待望のニュー・アルバムとなる『BENEATH THE EYRIE(ビニース・ジ・エリー)』。プロデュースを手掛けるのは、ロイヤル・ブラッドなどとの仕事で知られるトム・ダルゲティ。ちなみに彼は前作『HEAD CARRIER』のプロデュースも手掛けている。昨年新作の為のソングライティングを行っていた彼らは、12月からニューヨーク州ウッドストック近郊にあるドリームランド・レコーディング・スタジオでレコーディングをスタートさせた。元々は1896年に教会として建てられたというこの建物の傍の木には鷹の巣(=エリー)があり、それがこのアルバムのタイトルの由来になったそう。

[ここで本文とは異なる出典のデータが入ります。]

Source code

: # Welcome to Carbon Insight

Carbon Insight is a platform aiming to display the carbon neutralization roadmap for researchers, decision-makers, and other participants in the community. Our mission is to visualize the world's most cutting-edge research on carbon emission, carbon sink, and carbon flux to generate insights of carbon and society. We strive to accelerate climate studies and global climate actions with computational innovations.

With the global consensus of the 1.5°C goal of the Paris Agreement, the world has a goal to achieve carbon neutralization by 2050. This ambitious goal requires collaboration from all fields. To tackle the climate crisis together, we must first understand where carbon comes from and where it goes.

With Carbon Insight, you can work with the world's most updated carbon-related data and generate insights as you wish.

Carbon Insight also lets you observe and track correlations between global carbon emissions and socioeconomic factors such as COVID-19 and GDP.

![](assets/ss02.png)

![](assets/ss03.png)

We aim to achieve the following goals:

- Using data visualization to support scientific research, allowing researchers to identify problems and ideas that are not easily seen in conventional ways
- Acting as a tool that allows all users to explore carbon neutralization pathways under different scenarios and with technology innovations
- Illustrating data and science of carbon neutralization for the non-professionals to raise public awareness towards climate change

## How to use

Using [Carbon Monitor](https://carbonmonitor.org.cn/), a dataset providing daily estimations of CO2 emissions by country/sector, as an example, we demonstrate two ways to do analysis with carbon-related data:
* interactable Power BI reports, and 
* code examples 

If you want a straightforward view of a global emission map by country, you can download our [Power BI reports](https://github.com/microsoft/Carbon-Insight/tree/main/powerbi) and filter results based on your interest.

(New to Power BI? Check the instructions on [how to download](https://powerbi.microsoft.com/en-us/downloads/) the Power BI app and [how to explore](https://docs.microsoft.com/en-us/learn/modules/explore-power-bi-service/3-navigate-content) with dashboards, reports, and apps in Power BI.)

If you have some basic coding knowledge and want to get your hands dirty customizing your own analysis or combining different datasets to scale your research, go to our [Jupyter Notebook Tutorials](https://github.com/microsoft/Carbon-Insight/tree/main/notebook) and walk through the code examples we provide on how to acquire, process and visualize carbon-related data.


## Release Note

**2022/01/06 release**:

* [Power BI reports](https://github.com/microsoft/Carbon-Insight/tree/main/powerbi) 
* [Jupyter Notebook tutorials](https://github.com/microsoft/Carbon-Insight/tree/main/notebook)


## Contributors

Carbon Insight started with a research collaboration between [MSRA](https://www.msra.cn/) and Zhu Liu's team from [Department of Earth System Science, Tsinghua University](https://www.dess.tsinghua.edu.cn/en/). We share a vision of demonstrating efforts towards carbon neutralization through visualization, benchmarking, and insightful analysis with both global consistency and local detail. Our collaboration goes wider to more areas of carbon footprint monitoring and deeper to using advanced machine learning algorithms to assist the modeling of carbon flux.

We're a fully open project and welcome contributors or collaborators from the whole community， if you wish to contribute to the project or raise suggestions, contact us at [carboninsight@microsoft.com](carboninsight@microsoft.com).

直感的で映像的、そして異世界的でもありながら、どこか懐かしく、またどこか不穏な空気を漂わせるピクシーズのサウンドは新作でも健在。『BENEATH THE EYRIE』には、魔女やダニエル・ブーン、はみだし者の物語が、彼らならではの不思議で不気味なサウンドスケープに違和感もなく溶け込んでいる。そのアルバムから先行トラックとしてリリースされているのは、2曲目の「On Graveyard Hill」。フランク・ブラックとパズ・レンチャンティンによるこの曲は、不穏に満ちたイントロからキャッチーな展開に至るまでピクシーズらしいナンバーに仕上がっている。
またバンドはアルバムの制作過程をドキュメントにし、12のエピソードにしたポッドキャストを配信することが予定されている。ポッドキャスト配信は6月27日よりスタートし、以降、9月のアルバムリリースまで定期的に毎週アップしていく予定だ。アルバムのレコーディング過程に密着したこのポッドキャストは、これまで彼らがほとんど見せることが無かったアルバムの制作過程に深く入り込んだ貴重なドキュメンタリーになっており、各曲がどのように進化、完成していくのかを知ることが出来る。